(Dataset items)
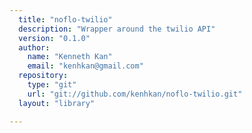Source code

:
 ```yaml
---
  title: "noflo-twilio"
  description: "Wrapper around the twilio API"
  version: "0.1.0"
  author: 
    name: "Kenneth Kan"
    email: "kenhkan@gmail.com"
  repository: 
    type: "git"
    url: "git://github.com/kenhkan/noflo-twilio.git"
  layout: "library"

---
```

---

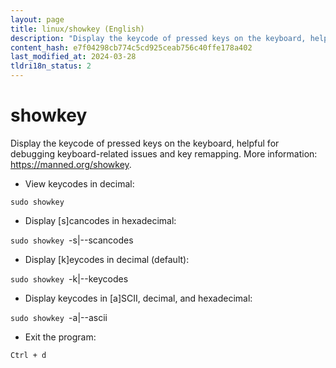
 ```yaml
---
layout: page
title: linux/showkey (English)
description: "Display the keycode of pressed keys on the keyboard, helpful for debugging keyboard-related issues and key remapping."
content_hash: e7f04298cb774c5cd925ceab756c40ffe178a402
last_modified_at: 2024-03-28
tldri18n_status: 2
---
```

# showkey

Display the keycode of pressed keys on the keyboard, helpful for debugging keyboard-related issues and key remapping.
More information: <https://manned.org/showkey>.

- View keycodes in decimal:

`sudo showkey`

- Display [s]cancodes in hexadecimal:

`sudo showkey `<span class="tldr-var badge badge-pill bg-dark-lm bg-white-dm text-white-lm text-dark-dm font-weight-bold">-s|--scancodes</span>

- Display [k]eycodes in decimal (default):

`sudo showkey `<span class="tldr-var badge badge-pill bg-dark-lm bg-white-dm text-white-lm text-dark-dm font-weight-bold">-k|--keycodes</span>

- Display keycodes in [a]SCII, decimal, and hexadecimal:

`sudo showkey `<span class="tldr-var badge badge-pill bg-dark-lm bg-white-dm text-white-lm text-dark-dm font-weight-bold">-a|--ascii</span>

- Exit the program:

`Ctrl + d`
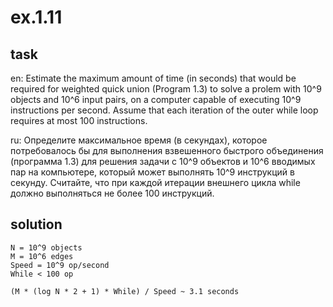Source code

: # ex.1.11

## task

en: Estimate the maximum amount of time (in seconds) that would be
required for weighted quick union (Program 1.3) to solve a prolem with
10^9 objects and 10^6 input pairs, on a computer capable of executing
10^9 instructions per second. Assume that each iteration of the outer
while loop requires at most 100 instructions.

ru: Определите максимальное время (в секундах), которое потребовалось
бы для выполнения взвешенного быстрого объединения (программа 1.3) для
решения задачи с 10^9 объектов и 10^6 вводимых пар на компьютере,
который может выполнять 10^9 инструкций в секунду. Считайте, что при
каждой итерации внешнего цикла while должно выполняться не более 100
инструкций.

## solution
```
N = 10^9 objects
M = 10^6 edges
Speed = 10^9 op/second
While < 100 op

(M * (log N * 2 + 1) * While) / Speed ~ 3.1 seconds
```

> _YOUR INSTRUCTIONS_
Report every line in the data above in which the word "hexadecimal" appears.

> _RESPONSE FOR THIS EXERCISE_
- Display [s]cancodes in hexadecimal:
- Display keycodes in [a]SCII, decimal, and hexadecimal:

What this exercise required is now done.